What Is the Force Exerted by the Wall on a Ladder?

[DrMcDreamy]

Homework Statement

This is a two part problem I figured out the 2nd part but not the first.

a) A 7.3 m ladder whose weight is 364 N is placed against a smooth vertical wall. A person whose weight is 810 N stands on the ladder a distance 2.7 m up the ladder. The foot of the ladder rests on the floor 3.577 m from the wall.Calculate the force exerted by the wall. Answer in units of N.

b) Calculate the normal force exerted by the floor on the ladder.
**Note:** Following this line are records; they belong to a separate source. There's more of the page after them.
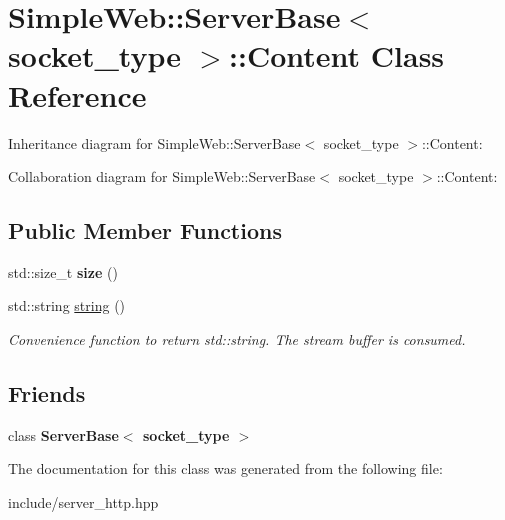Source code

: \hypertarget{classSimpleWeb_1_1ServerBase_1_1Content}{}\section{Simple\+Web\+:\+:Server\+Base$<$ socket\+\_\+type $>$\+:\+:Content Class Reference}
\label{classSimpleWeb_1_1ServerBase_1_1Content}


Inheritance diagram for Simple\+Web\+:\+:Server\+Base$<$ socket\+\_\+type $>$\+:\+:Content\+:


Collaboration diagram for Simple\+Web\+:\+:Server\+Base$<$ socket\+\_\+type $>$\+:\+:Content\+:
\subsection*{Public Member Functions}
\begin{DoxyCompactItemize}
\item 
std\+::size\+\_\+t {\bfseries size} ()\hypertarget{classSimpleWeb_1_1ServerBase_1_1Content_a10c7c92313f2f3cfc74dab6a59ea1e59}{}\label{classSimpleWeb_1_1ServerBase_1_1Content_a10c7c92313f2f3cfc74dab6a59ea1e59}

\item 
std\+::string \hyperlink{classSimpleWeb_1_1ServerBase_1_1Content_a6b4a72b0631c88ef576db28f54a768cb}{string} ()\hypertarget{classSimpleWeb_1_1ServerBase_1_1Content_a6b4a72b0631c88ef576db28f54a768cb}{}\label{classSimpleWeb_1_1ServerBase_1_1Content_a6b4a72b0631c88ef576db28f54a768cb}

\begin{DoxyCompactList}\small\item\em Convenience function to return std\+::string. The stream buffer is consumed. \end{DoxyCompactList}\end{DoxyCompactItemize}
\subsection*{Friends}
\begin{DoxyCompactItemize}
\item 
class {\bfseries Server\+Base$<$ socket\+\_\+type $>$}\hypertarget{classSimpleWeb_1_1ServerBase_1_1Content_a01d54a7e16ca437c98ec571deca98dfc}{}\label{classSimpleWeb_1_1ServerBase_1_1Content_a01d54a7e16ca437c98ec571deca98dfc}

\end{DoxyCompactItemize}


The documentation for this class was generated from the following file\+:\begin{DoxyCompactItemize}
\item 
include/server\+\_\+http.\+hpp\end{DoxyCompactItemize}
Answer in units of N. 1174 N

Homework Equations

Forces:
x-axis: F_k - N_Wall = 0
y-axis: N_floor - W_person - W_ladder = 0

Torque:
N_wall x h - W_ladder x $$\frac{h}{2}$$cos$$\theta$$ - W_person x (2.7 x cos$$\theta$$) =0

The Attempt at a Solution

$$\theta$$ = cos^-1($$\frac{3.577}{7.3}$$) = 61

tan$$\theta$$61=$$\frac{h}{3.577}$$=6.45

3.65cos61=1.77

2.7 x cos61 = 1.31


N_wall x 6.45 - 364 N x 1.77 - 810 N x 1.31 =0

N_wall x 6.45 -644 - 1061 = 0
N_wall x 6.45 = 1705
N_wall = $$\frac{1705}{6.45}$$
N_wall = 264 N

Its wrong. What am I doing wrong?

 

[auk411]

Why do you have cosines?

I'm not sure your torque equation under Relevant equations is right. For example, take the cross product of the weight of the ladder with the perpendicular distance between where the force is being applied and the point by which you take the torque. So here, I believe, it would be Mg(d/2), where d is the (horizontal) distance between the point by which you take the origin and the force mg. Or in other words, mg(L/2)sin(theta). You can find theta by using the sides of the triangle.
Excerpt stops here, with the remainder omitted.